Is Anyone in Charge Here? is a critical conversation with the seminal Lynn White paper, “The Historical Roots of Our Ecologic Crisis.” Easter Island, New Zealand, and ancient Mesopotamia, biblical exegesis, historical theology, monastic movements, and current environmental challenges are all explored. It examines the roots of the idea of human dominion, how the idea has been understood through the centuries, how people have worked it into their living, and how it might be constructively applied in our current crisis. All this is theologically evaluated in the light of Jesus Christ being both the true human, and God’s way of involvement in the world as creative Word, representative image, and serving Lord.

Selwyn Yeoman has served as minister of Christ in the Presbyterian Church of Aotearoa New Zealand since 1979. Two parishes had strongly rural interests where land care issues were paramount. Others were city churches where the built, urban environment was the context for creation care. In 2005, he worked in conservation and community development in Tibetan China. He has degrees in geography from the University of Auckland and divinity from the University of Otago.


A leading New Zealand public servant in the environmental area, on hearing of your project asked, “What on Earth would he do that for?” So tell us why?
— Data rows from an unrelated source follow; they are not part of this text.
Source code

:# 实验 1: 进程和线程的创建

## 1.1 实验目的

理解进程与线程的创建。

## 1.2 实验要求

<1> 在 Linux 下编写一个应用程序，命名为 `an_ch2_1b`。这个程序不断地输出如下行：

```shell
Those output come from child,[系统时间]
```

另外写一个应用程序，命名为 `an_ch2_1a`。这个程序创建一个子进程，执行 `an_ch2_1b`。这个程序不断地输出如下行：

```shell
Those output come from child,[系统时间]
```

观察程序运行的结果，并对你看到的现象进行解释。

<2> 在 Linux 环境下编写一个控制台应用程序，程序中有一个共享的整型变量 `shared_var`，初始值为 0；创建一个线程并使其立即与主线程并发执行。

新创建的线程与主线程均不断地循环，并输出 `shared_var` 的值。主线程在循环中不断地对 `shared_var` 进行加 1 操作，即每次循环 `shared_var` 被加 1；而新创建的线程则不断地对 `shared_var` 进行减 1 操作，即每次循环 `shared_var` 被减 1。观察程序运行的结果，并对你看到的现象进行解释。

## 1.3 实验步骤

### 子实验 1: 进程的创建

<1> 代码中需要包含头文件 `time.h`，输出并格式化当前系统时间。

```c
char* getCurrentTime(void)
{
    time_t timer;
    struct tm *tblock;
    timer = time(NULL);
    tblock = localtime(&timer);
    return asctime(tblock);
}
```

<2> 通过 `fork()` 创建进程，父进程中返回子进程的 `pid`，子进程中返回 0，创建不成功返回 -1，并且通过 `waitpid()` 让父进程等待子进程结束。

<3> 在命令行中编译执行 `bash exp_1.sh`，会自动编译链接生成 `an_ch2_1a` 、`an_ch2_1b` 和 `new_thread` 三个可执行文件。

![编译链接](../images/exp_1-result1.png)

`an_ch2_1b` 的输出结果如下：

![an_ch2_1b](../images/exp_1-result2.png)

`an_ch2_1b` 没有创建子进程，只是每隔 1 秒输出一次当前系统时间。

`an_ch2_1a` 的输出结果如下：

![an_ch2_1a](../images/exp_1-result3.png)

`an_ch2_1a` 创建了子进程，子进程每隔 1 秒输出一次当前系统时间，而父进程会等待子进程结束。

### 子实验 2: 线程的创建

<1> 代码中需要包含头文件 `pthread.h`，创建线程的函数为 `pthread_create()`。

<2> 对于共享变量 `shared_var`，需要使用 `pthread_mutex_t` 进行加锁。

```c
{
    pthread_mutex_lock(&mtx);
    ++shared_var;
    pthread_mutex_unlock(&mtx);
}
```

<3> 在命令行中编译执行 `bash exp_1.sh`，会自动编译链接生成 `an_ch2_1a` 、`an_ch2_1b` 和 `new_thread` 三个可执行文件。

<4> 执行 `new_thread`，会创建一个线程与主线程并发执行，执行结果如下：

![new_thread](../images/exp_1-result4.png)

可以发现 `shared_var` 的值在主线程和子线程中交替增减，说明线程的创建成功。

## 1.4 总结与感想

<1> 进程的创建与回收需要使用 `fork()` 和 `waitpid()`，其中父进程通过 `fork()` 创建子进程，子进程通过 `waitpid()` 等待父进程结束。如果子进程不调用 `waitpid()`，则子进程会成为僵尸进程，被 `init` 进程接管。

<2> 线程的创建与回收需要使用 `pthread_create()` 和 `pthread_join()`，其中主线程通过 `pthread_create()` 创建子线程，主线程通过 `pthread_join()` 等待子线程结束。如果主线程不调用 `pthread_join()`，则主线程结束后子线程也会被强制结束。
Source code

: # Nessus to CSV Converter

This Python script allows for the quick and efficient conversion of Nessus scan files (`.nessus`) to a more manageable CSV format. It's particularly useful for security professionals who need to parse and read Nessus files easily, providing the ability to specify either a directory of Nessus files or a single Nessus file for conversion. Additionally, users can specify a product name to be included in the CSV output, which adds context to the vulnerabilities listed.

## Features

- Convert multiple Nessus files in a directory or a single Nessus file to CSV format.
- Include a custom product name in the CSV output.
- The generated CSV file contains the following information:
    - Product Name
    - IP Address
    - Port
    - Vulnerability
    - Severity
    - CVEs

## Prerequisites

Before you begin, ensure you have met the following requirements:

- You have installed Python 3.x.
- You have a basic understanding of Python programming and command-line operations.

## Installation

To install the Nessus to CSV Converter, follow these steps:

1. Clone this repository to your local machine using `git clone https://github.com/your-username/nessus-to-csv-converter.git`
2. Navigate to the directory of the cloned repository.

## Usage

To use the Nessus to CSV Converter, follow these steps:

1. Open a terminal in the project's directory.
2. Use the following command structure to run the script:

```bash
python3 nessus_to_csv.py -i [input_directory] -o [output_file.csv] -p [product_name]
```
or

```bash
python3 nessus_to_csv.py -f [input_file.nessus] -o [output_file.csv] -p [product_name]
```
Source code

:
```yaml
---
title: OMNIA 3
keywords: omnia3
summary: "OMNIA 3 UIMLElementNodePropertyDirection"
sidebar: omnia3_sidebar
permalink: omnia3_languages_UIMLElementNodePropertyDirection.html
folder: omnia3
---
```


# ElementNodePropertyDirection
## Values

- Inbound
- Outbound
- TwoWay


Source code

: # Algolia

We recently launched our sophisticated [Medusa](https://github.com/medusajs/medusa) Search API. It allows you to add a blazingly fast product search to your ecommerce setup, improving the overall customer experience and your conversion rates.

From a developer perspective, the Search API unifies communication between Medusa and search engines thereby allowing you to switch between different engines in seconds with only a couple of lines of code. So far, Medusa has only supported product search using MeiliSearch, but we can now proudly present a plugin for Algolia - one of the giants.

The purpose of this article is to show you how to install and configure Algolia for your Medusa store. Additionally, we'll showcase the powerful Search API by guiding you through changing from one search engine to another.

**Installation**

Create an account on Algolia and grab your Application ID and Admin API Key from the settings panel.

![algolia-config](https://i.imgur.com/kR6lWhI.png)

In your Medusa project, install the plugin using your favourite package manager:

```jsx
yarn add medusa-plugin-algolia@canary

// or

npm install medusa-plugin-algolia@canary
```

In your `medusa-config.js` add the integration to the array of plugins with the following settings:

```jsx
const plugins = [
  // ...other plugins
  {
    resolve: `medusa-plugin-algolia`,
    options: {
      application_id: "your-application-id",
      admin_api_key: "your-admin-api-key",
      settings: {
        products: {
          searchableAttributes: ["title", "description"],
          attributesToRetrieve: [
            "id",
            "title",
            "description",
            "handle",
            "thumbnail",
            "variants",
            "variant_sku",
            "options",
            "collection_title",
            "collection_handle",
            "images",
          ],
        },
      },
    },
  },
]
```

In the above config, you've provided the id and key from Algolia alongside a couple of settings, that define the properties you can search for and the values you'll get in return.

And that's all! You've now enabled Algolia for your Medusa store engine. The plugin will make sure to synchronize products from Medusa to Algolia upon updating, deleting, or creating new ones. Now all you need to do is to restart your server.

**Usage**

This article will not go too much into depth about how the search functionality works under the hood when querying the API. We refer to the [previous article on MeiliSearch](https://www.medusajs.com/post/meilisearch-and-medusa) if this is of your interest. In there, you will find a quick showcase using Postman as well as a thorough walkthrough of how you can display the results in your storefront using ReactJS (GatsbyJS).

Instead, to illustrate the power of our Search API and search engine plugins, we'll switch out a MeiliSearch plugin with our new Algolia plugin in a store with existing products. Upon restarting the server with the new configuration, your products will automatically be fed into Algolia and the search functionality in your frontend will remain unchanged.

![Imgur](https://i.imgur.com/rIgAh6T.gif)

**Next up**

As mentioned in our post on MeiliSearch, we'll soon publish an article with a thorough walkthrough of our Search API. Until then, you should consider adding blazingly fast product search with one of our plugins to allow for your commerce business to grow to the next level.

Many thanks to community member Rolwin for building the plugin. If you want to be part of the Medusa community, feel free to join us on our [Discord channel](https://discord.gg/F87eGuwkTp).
It’s pretty clear that humans have an unmatched power in the Earth over other creatures, and in shaping our environment. But are we using that power well? Frequently, I think not. This book is intended to help us understand and use our power better. Many in environmental and policy circles refer to our present crisis as a “wicked problem” because it involves so many competing and conflicting issues. I hope this might be some help for people who are working through that tangle.

Are there more personal reasons as well?

My childhood home was above a bush clad gully where I spent much time in trees, observing birds build nests, lay eggs and rear their young; I experienced the changing of the seasons, and simply having a lot of fun. I came to love the living world around me. Then diggers moved in and houses were built, some of them designed by my father who was an architect. It was his earnings that helped our family stay fed! So I’ve been thinking for a long time about how we live here, and how we relate to the natural world of which we’re part. I want people to enter more into wonder, thoughtful care, and love!

Well public officials aren’t known for talking about love, much less theology! Is there anybody else you hope will be interested?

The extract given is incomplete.